Assignment: Look through the data below and say how many of its lines contain "execute", adding nothing else.

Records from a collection
++++++++++

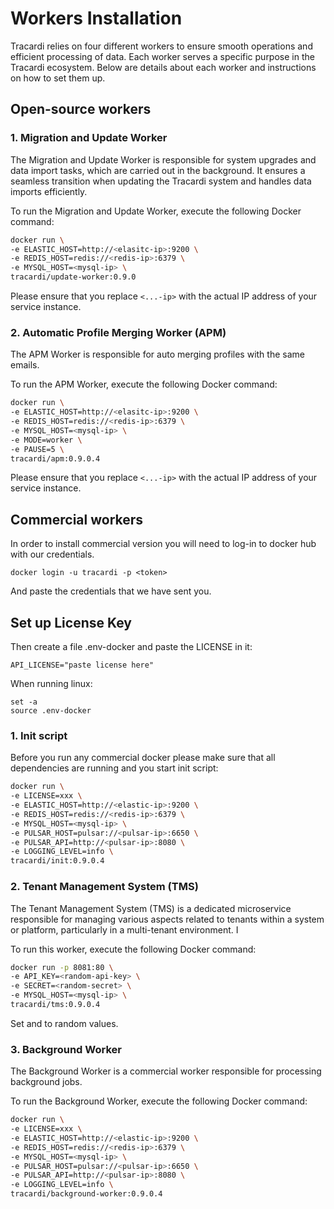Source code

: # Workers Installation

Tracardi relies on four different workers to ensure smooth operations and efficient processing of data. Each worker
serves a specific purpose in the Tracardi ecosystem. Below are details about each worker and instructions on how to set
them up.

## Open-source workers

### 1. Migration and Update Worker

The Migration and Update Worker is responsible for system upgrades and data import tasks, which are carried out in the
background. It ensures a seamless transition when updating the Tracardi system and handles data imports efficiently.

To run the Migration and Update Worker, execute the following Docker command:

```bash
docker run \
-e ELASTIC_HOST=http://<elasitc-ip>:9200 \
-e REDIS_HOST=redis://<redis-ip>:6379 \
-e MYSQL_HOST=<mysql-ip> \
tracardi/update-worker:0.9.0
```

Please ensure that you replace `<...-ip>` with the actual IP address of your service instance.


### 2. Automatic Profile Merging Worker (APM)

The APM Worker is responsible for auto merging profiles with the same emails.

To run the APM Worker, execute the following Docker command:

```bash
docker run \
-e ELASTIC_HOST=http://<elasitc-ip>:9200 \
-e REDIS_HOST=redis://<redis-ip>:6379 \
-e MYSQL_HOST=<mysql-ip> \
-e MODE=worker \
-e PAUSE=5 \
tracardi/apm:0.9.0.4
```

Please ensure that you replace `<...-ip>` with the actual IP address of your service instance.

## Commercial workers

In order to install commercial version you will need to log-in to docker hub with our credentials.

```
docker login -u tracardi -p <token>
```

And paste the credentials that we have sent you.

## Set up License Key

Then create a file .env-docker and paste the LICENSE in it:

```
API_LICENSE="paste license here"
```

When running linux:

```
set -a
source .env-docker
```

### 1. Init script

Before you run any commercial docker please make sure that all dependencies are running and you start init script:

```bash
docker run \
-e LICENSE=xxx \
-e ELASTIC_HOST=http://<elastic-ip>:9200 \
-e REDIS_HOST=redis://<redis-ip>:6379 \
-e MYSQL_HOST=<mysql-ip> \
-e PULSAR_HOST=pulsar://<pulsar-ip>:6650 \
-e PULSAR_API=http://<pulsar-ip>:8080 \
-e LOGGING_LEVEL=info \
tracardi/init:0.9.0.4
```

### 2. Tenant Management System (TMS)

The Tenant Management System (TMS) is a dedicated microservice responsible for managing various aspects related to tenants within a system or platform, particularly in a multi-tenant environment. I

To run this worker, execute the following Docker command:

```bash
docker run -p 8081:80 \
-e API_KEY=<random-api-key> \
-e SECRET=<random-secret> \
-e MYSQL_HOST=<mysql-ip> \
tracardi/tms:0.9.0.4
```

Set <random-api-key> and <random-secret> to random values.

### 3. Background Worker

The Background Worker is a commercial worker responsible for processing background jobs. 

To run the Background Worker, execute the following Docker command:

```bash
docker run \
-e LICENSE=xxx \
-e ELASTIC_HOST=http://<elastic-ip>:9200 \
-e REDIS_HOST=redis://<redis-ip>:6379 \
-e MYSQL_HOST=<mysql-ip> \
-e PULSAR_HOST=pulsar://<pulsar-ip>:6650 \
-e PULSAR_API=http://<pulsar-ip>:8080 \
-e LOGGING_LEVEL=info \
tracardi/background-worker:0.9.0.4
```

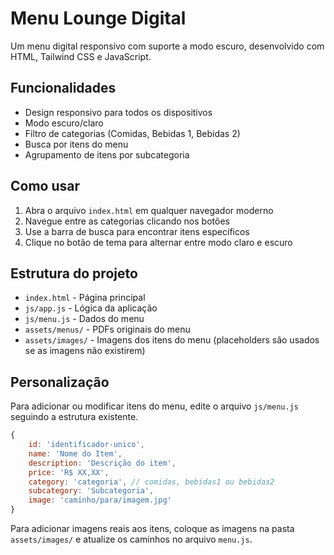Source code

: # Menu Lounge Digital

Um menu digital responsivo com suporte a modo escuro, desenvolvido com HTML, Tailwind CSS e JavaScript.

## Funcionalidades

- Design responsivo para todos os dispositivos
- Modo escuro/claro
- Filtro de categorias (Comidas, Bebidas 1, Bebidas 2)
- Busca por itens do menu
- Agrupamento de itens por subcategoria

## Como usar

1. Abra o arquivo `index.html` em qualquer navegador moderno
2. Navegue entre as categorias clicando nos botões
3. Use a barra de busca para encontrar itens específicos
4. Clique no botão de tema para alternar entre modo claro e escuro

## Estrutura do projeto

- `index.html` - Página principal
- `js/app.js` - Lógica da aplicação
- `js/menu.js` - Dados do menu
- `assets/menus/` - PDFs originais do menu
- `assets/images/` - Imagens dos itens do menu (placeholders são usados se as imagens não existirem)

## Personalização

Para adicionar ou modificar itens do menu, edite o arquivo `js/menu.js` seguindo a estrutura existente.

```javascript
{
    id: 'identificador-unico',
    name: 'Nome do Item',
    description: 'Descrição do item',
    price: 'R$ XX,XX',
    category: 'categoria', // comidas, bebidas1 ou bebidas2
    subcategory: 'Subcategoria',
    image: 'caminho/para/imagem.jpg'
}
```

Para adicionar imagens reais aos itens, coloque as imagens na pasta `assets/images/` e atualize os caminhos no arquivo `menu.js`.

++++++++++

Exercise response: 4